- Directed by: Morteza Alizadeh
- Written by: Kazem Daneshi
- Produced by: Seyyed Mostafa Ahmadi
- Starring: Elnaz Shakerdoost; Navid Pourfaraj; Soroush Sehhat; Pejman Jamshidi;
- Release date: 1 February 2024;
- Running time: 90 minutes
- Country: Iran
- Language: Persian

= Bodiless =

2024 film

Bodiless (بی بدن) is a 2024 film by the Iranian director Morteza Alizadeh.

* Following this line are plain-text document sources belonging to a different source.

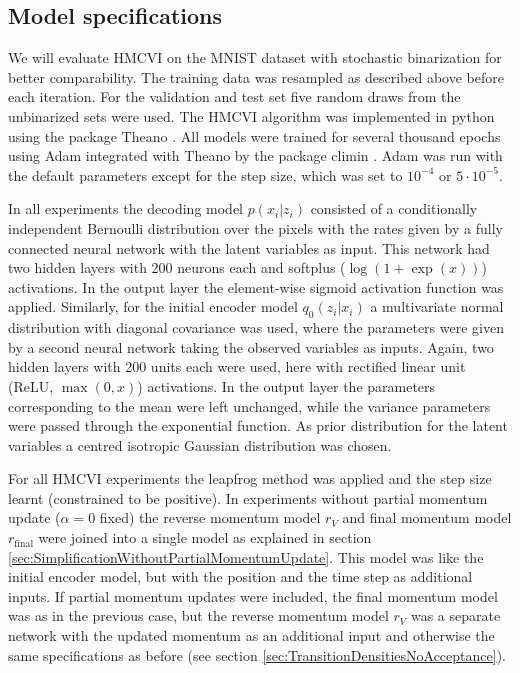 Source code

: \subsection{Model specifications}
\label{sec:ModelSpecifications}
We will evaluate HMCVI on the MNIST dataset with stochastic binarization for better comparability. The training data was resampled as described above before each iteration. For the validation and test set five random draws from the unbinarized sets were used. The HMCVI algorithm was implemented in python using the package Theano \parencite{Bergstra2010, Bastien2012}. All models were trained for several thousand epochs using Adam \parencite{Kingma2015} integrated with Theano by the package climin \parencite{Bayer2015}. Adam was run with the default parameters except for the step size, which was set to $10^{-4}$ or $5 \cdot 10^{-5}$.

In all experiments the decoding model $p(x_i|z_i)$ consisted of a conditionally independent Bernoulli distribution over the pixels with the rates given by a fully connected neural network with the latent variables as input. This network had two hidden layers with 200 neurons each and softplus ($\log(1 + \exp(x))$) activations. In the output layer the element-wise sigmoid activation function was applied. Similarly, for the initial encoder model $q_0(z_i|x_i)$ a multivariate normal distribution with diagonal covariance was used, where the parameters were given by a second neural network taking the observed variables as inputs. Again, two hidden layers with 200 units each were used, here with rectified linear unit (ReLU, $\max(0, x)$) activations. In the output layer the parameters corresponding to the mean were left unchanged, while the variance parameters were passed through the exponential function. As prior distribution for the latent variables a centred isotropic Gaussian distribution was chosen. 

For all HMCVI experiments the leapfrog method was applied and the step size learnt (constrained to be positive). In experiments without partial momentum update ($\alpha = 0$ fixed) the reverse momentum model $r_V$ and final momentum model $r_\textrm{final}$ were joined into a single model as explained in section \ref{sec:SimplificationWithoutPartialMomentumUpdate}. This model was like the initial encoder model, but with the position and the time step as additional inputs. If partial momentum updates were included, the final momentum model was as in the previous case, but the reverse momentum model $r_V$ was a separate network with the updated momentum as an additional input and otherwise the same specifications as before (see section \ref{sec:TransitionDensitiesNoAcceptance}).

Elnaz Shakerdoost, Soroush Sehhat and Navid Pourfaraj starred in the principal roles.

This film was nominated for the best first director and the best first film at the Fajr Film Festival.

==Plot==
The story of the film is a loose adaptation of several real court cases.

==Cast==
- Elnaz Shakerdoost as Ms.Moghdam: Arghavan’s mother
- Soroush Sehhat as Behroz Moghadam: Arghavan‘s father
- Navid Pourfaraj as Mohsen Shokohi: the interrogator of Arghavan’s case
- Pejman Jamshidi as Mehrdad Behmanesh: Soroush’s father and Shohereh’s ex-husband and Mona’s husband
- Gellareh Abbassi as Shohreh: Soroush’s mother and Mehrdad’s ex-wife
- Mina Vahid as Mona: Soroush’s step-mother and Mehrdad’s wife

==Reception==
Behrouz Afkhami called this film a revival of a successful genre in cinema and emphasized that this movie can compete with comedy movies in terms of audience attraction and sales.

Film critic "Mohammad Taghi Fahim" believes that this film has a new position that has not been seen in the cinema in recent years.
This film nominated for the best first director and the best first film at the Fajr Film Festival.